# EXERCISE OBJECTIVE
The lines below that include "scatter" are to be found and copied.

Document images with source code
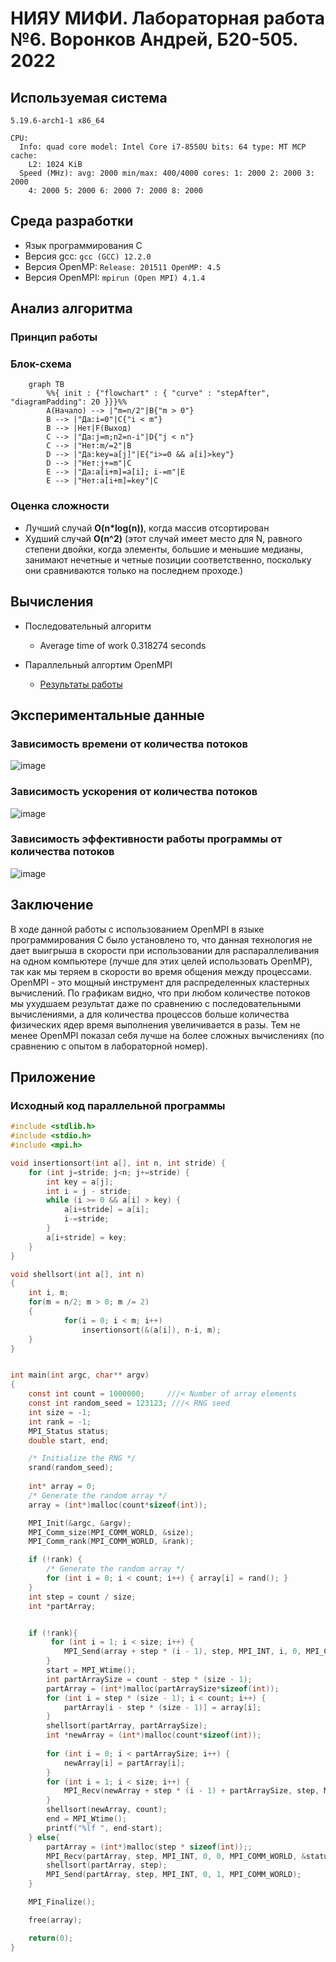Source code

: # НИЯУ МИФИ. Лабораторная работа №6. Воронков Андрей, Б20-505. 2022

## Используемая система

```
5.19.6-arch1-1 x86_64

CPU:
  Info: quad core model: Intel Core i7-8550U bits: 64 type: MT MCP cache:
    L2: 1024 KiB
  Speed (MHz): avg: 2000 min/max: 400/4000 cores: 1: 2000 2: 2000 3: 2000
    4: 2000 5: 2000 6: 2000 7: 2000 8: 2000
```
## Среда разработки 

- Язык программирования C
- Версия gcc: `gcc (GCC) 12.2.0`
- Версия OpenMP: `Release: 201511 OpenMP: 4.5`
- Версия OpenMPI: `mpirun (Open MPI) 4.1.4`


## Анализ алгоритма 

### Принцип работы

### Блок-схема


```mermaid
    graph TB
        %%{ init : {"flowchart" : { "curve" : "stepAfter", "diagramPadding": 20 }}}%%
        A(Начало) --> |"m=n/2"|B{"m > 0"}
        B --> |"Да:i=0"|C{"i < m"}
        B --> |Нет|F(Выход)
        C --> |"Да:j=m;n2=n-i"|D{"j < n"}
        C --> |"Нет:m/=2"|B
        D --> |"Да:key=a[j]"|E{"i>=0 && a[i]>key"}
        D --> |"Нет:j+=m"|C
        E --> |"Да:a[i+m]=a[i]; i-=m"|E
        E --> |"Нет:a[i+m]=key"|C
```


### Оценка сложности

- Лучший случай **O(n*log(n))**, когда массив отсортирован
- Худший случай **O(n^2)** (этот случай имеет место для N, равного степени двойки, когда элементы, большие и меньшие медианы, занимают нечетные и четные позиции соответственно, поскольку они сравниваются только на последнем проходе.)

 
## Вычисления

- Последовательный алгоритм
    - Average time of work 0.318274 seconds

- Параллельный алгортим OpenMPI
    - [Результаты работы](scripts/parallelmpi_results.txt)

## Экспериментальные данные

### Зависимость времени от количества потоков

![image](images/AvgTime.png)

### Зависимость ускорения от количества потоков

![image](images/Acceleration.png)


### Зависимость эффективности работы программы от количества потоков

![image](images/Efficiency.png)


## Заключение

В ходе данной работы с использованием OpenMPI в языке программирования C было установлено то, что данная технология не дает выигрыша в скорости при использовании для распараллеливания на одном компьютере (лучше для этих целей использовать OpenMP), так как мы теряем в скорости во время общения между процессами. OpenMPI - это мощный инструмент для распределенных кластерных вычислений. По графикам видно, что при любом количестве потоков мы ухудшаем результат даже по сравнению с последовательными вычислениями, а для количества процессов больше количества физических ядер время выполнения увеличивается в разы. Тем не менее OpenMPI показал себя лучше на более сложных вычислениях (по сравнению с опытом в лабораторной номер).

## Приложение
### Исходный код параллельной программы 

```c
#include <stdlib.h>
#include <stdio.h>
#include <mpi.h>

void insertionsort(int a[], int n, int stride) {
    for (int j=stride; j<n; j+=stride) {
        int key = a[j];
        int i = j - stride;
        while (i >= 0 && a[i] > key) {
            a[i+stride] = a[i];
            i-=stride;
        }
        a[i+stride] = key;
    }
}

void shellsort(int a[], int n)
{
    int i, m;
    for(m = n/2; m > 0; m /= 2)
    {
            for(i = 0; i < m; i++)
                insertionsort(&(a[i]), n-i, m);
    }
}


int main(int argc, char** argv)
{
	const int count = 1000000;     ///< Number of array elements
    const int random_seed = 123123; ///< RNG seed
    int size = -1;	
	int rank = -1;
    MPI_Status status;
    double start, end;

    /* Initialize the RNG */
    srand(random_seed);
    
    int* array = 0; 
    /* Generate the random array */
    array = (int*)malloc(count*sizeof(int));

    MPI_Init(&argc, &argv);
    MPI_Comm_size(MPI_COMM_WORLD, &size);
    MPI_Comm_rank(MPI_COMM_WORLD, &rank);

    if (!rank) {
		/* Generate the random array */
		for (int i = 0; i < count; i++) { array[i] = rand(); }
	}
    int step = count / size;
    int *partArray;


    if (!rank){
         for (int i = 1; i < size; i++) {
            MPI_Send(array + step * (i - 1), step, MPI_INT, i, 0, MPI_COMM_WORLD);
        }
        start = MPI_Wtime();
        int partArraySize = count - step * (size - 1);
        partArray = (int*)malloc(partArraySize*sizeof(int));
        for (int i = step * (size - 1); i < count; i++) {
            partArray[i - step * (size - 1)] = array[i];
        }
        shellsort(partArray, partArraySize);
        int *newArray = (int*)malloc(count*sizeof(int));
       
        for (int i = 0; i < partArraySize; i++) {
            newArray[i] = partArray[i];
        }
        for (int i = 1; i < size; i++) {
            MPI_Recv(newArray + step * (i - 1) + partArraySize, step, MPI_INT, MPI_ANY_SOURCE, 1, MPI_COMM_WORLD, &status);
        }
        shellsort(newArray, count);
        end = MPI_Wtime();
        printf("%lf ", end-start);
    } else{
        partArray = (int*)malloc(step * sizeof(int));;
        MPI_Recv(partArray, step, MPI_INT, 0, 0, MPI_COMM_WORLD, &status);
        shellsort(partArray, step);
        MPI_Send(partArray, step, MPI_INT, 0, 1, MPI_COMM_WORLD);
    }

    MPI_Finalize();

    free(array);    

	return(0);
}
```

    
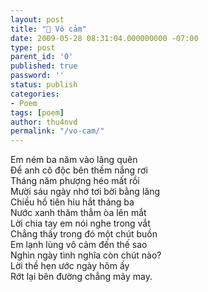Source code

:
 ```yaml
---
layout: post
title: "🌺 Vô cảm"
date: 2009-05-28 08:31:04.000000000 -07:00
type: post
parent_id: '0'
published: true
password: ''
status: publish
categories:
- Poem
tags: [poem]
author: thu4nvd
permalink: "/vo-cam/"
---
```

Em ném ba năm vào lãng quên   
Để anh cô độc bên thềm nắng rơi   
Tháng năm phượng héo mất rồi   
Mười sáu ngày nhớ tơi bời bằng lăng   
Chiều hồ tiên hiu hắt tháng ba   
Nước xanh thăm thẳm òa lên mắt  
Lời chia tay em nói nghe trong vắt  
Chẳng thấy trong đó một chút buồn  
Em lạnh lùng vô cảm đến thế sao   
Nghìn ngày tình nghĩa còn chút nào?   
Lời thề hẹn ước ngày hôm ấy  
Rớt lại bên đường chẳng mảy may.
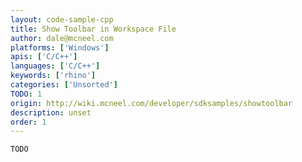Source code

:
 ```yaml
---
layout: code-sample-cpp
title: Show Toolbar in Workspace File
author: dale@mcneel.com
platforms: ['Windows']
apis: ['C/C++']
languages: ['C/C++']
keywords: ['rhino']
categories: ['Unsorted']
TODO: 1
origin: http://wiki.mcneel.com/developer/sdksamples/showtoolbar
description: unset
order: 1
---
```


```cpp
TODO
```
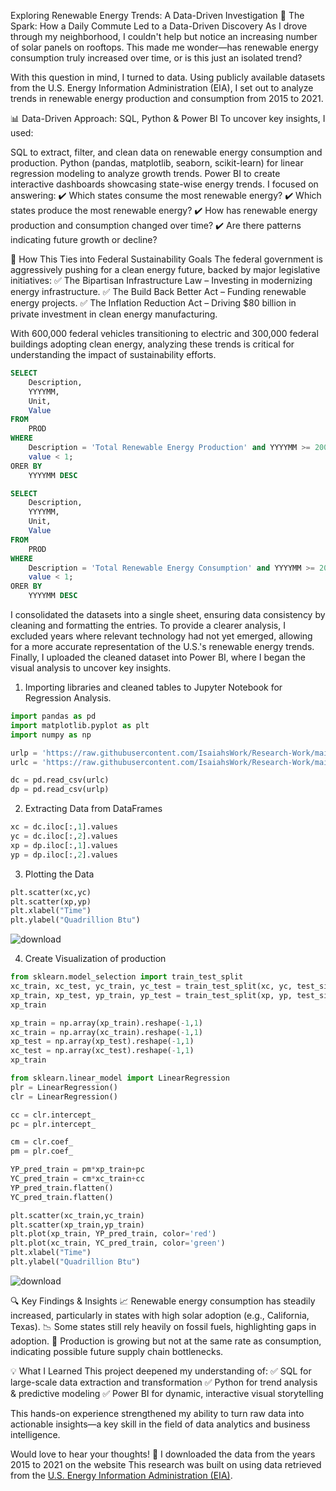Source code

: Exploring Renewable Energy Trends: A Data-Driven Investigation
🚗 The Spark: How a Daily Commute Led to a Data-Driven Discovery
As I drove through my neighborhood, I couldn't help but notice an increasing number of solar panels on rooftops. This made me wonder—has renewable energy consumption truly increased over time, or is this just an isolated trend?

With this question in mind, I turned to data. Using publicly available datasets from the U.S. Energy Information Administration (EIA), I set out to analyze trends in renewable energy production and consumption from 2015 to 2021.

📊 Data-Driven Approach: SQL, Python & Power BI
To uncover key insights, I used:

SQL to extract, filter, and clean data on renewable energy consumption and production.
Python (pandas, matplotlib, seaborn, scikit-learn) for linear regression modeling to analyze growth trends.
Power BI to create interactive dashboards showcasing state-wise energy trends.
I focused on answering:
✔️ Which states consume the most renewable energy?
✔️ Which states produce the most renewable energy?
✔️ How has renewable energy production and consumption changed over time?
✔️ Are there patterns indicating future growth or decline?

📣 How This Ties into Federal Sustainability Goals
The federal government is aggressively pushing for a clean energy future, backed by major legislative initiatives:
✅ The Bipartisan Infrastructure Law – Investing in modernizing energy infrastructure.
✅ The Build Back Better Act – Funding renewable energy projects.
✅ The Inflation Reduction Act – Driving $80 billion in private investment in clean energy manufacturing.

With 600,000 federal vehicles transitioning to electric and 300,000 federal buildings adopting clean energy, analyzing these trends is critical for understanding the impact of sustainability efforts.


```sql
SELECT
	Description,
	YYYYMM,
	Unit,
	Value
FROM
	PROD
WHERE
	Description = 'Total Renewable Energy Production' and YYYYMM >= 200901 AND
	value < 1;
ORER BY
	YYYYMM DESC
```
```sql
SELECT
	Description,
	YYYYMM,
	Unit,
	Value
FROM
	PROD
WHERE
	Description = 'Total Renewable Energy Consumption' and YYYYMM >= 200901 AND
	value < 1;
ORER BY
	YYYYMM DESC
```
I consolidated the datasets into a single sheet, ensuring data consistency by cleaning and formatting the entries. To provide a clearer analysis, I excluded years where relevant technology had not yet emerged, allowing for a more accurate representation of the U.S.'s renewable energy trends. Finally, I uploaded the cleaned dataset into Power BI, where I began the visual analysis to uncover key insights.

1. Importing libraries and cleaned tables to Jupyter Notebook for Regression Analysis.

```python
import pandas as pd
import matplotlib.pyplot as plt
import numpy as np

urlp = 'https://raw.githubusercontent.com/IsaiahsWork/Research-Work/main/EDITP.csv'
urlc = 'https://raw.githubusercontent.com/IsaiahsWork/Research-Work/main/EDITC.csv'

dc = pd.read_csv(urlc)
dp = pd.read_csv(urlp)
```
2. Extracting Data from DataFrames

```python
xc = dc.iloc[:,1].values
yc = dc.iloc[:,2].values
xp = dp.iloc[:,1].values
yp = dp.iloc[:,2].values
```
3. Plotting the Data

```python
plt.scatter(xc,yc)
plt.scatter(xp,yp)
plt.xlabel("Time")
plt.ylabel("Quadrillion Btu")
```
![download](https://github.com/user-attachments/assets/6efe4ca8-c63b-46a2-b783-3fba06375fb8)

4. Create Visualization of production

```python
from sklearn.model_selection import train_test_split
xc_train, xc_test, yc_train, yc_test = train_test_split(xc, yc, test_size=0.2, random_state=0)
xp_train, xp_test, yp_train, yp_test = train_test_split(xp, yp, test_size=0.2, random_state=0)
xp_train
```
```python
xp_train = np.array(xp_train).reshape(-1,1)
xc_train = np.array(xc_train).reshape(-1,1)
xp_test = np.array(xp_test).reshape(-1,1)
xc_test = np.array(xc_test).reshape(-1,1)
xp_train
```
```python
from sklearn.linear_model import LinearRegression
plr = LinearRegression()
clr = LinearRegression()
```
```python
cc = clr.intercept_
pc = plr.intercept_
```
```python
cm = clr.coef_
pm = plr.coef_
```
```python
YP_pred_train = pm*xp_train+pc
YC_pred_train = cm*xc_train+cc
YP_pred_train.flatten()
YC_pred_train.flatten()
```
```python
plt.scatter(xc_train,yc_train)
plt.scatter(xp_train,yp_train)
plt.plot(xp_train, YP_pred_train, color='red')
plt.plot(xc_train, YC_pred_train, color='green')
plt.xlabel("Time")
plt.ylabel("Quadrillion Btu")
```
![download](https://github.com/user-attachments/assets/851f38b9-7fdb-490c-8a29-020cc285fb23)

🔍 Key Findings & Insights
📈 Renewable energy consumption has steadily increased, particularly in states with high solar adoption (e.g., California, Texas).
📉 Some states still rely heavily on fossil fuels, highlighting gaps in adoption.
🔄 Production is growing but not at the same rate as consumption, indicating possible future supply chain bottlenecks.

💡 What I Learned
This project deepened my understanding of:
✅ SQL for large-scale data extraction and transformation
✅ Python for trend analysis & predictive modeling
✅ Power BI for dynamic, interactive visual storytelling

This hands-on experience strengthened my ability to turn raw data into actionable insights—a key skill in the field of data analytics and business intelligence.

Would love to hear your thoughts! 🚀
I downloaded the data from the years 2015 to 2021 on the website
This research was built on using data retrieved from the [U.S. Energy Information Administration (EIA)](https://www.eia.gov/opendata/).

# YOUR SOLUTION
plt.scatter(xc,yc)
plt.scatter(xp,yp)
plt.scatter(xc_train,yc_train)
plt.scatter(xp_train,yp_train)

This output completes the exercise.